Nothing was at all solid anymore, yet all of this seemed to be sinking in at the speed of molasses. Day to day life rolled on slowly, with no markers designating any dividing lines between any kind of before or after.
That winter was oddly quiet and mild. Overcast, not cold. No snow. A vague, colorless haze seemed to hang in the air, and my psyche reflected it. Call it malaise, I guess. Jimmy Carter famously once used that word, and things only went downhill from there for his presidency. So maybe I could be forgiven for feeling hesitant.
Something was going to happen soon, and I didn’t know what it was. Was I supposed to be taking some kind of action to set some kind of future in motion?
Music, as ever, still brought some degree of assurance. On the last day of February I went into a store that specialized in stained glass but also happened to sell used records. (Those two things go together, right? No, really.) There in the bin I found Neil Young’s On the Beach. The cover, with Neil under a drab gray sky looking forlornly out at the sea, surrounded by comically ultra-seventies plastic orange lawn furniture, was an unnervingly accurate representation of my own mood at the time.

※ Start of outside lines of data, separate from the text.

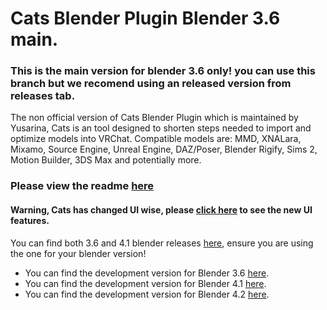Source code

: # Cats Blender Plugin Blender 3.6 main.

### This is the main version for blender 3.6 only! you can use this branch but we recomend using an released version from releases tab.

The non official version of Cats Blender Plugin which is maintained by Yusarina, Cats is an tool designed to shorten steps needed to import and optimize models into VRChat. Compatible models are: MMD, XNALara, Mixamo, Source Engine, Unreal Engine, DAZ/Poser, Blender Rigify, Sims 2, Motion Builder, 3DS Max and potentially more.

### Please view the readme [here](https://github.com/unofficalcats/Cats-Blender-Plugin-Unofficial-/tree/Welcome)

#### Warning, Cats has changed UI wise, please [click here](https://github.com/unofficalcats/Cats-Blender-Plugin-Unofficial-/wiki/Features) to see the new UI features.

You can find both 3.6 and 4.1 blender releases [here](https://github.com/unofficalcats/Cats-Blender-Plugin-Unofficial-/releases), ensure you are using the one for your blender version!  

- You can find the development version for Blender 3.6 [here](https://github.com/unofficalcats/Cats-Blender-Plugin-Unofficial-/tree/blender-36-dev).
- You can find the development version for Blender 4.1 [here](https://github.com/unofficalcats/Cats-Blender-Plugin-Unofficial-/tree/blender-41-dev).
- You can find the development version for Blender 4.2 [here](https://github.com/unofficalcats/Cats-Blender-Plugin-Unofficial-/tree/blender-42-dev).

Then those songs. This music has often been described as sad, even depressive, and that’s maybe not altogether off-base, but it is also not wholly accurate. Certainly there’s confusion and exhaustion at work, and the three long songs on side two especially contain varying degrees of melancholy; things are out of reach, torn down, waitresses are crying in the rain and Mother Goose is on the skids. And everything is a drifty, slow, bare-bones blues. However, each song also contains at least some small degree of humor, and a distinct undercurrent of hope. Neil tells a funny story about being alone at a radio interview and later invites his critics to “get together for some scenes”, presumably to find some common ground. Hell, the first song on the record is about moving on in the face of adversity. People talking shit about you behind your back? Walk on.
Sometimes we need to see a reflection of our own feelings in order to start sorting through them.
Late at night near the end of my radio shift, I would put the station on automatic pilot and listen to the album over the studio speakers. That isolated, lonely little control room seemed like the perfect space for that music, all those wracked, ruminative songs about being worn-down, worn-out, sinking below the depths, but knowing that there will be a way out, if only because there is no other choice. “I’m deep inside myself but I’ll get out somehow.” “Sooner or later it all gets real.” The whole album might boil down to the struggle to find clarity through very dense fog. I think it genuinely helped me pull out of my own fog during those first weeks of listening to it. Periodically it has done so in the years since.
The atmosphere of those days in late winter 1990 has hovered regularly in my world like some kind of bewildered ghost. It was a strangely quiet, reflective time, something like a calm between storms. The moody, contemplative air of On the Beach is to me the sound of that emotional transition, of someone realizing that life will go on in the face of all the good and bad and better or worse. We do stand a good chance of it being better more often than not, it just takes being a little proactive about it, right?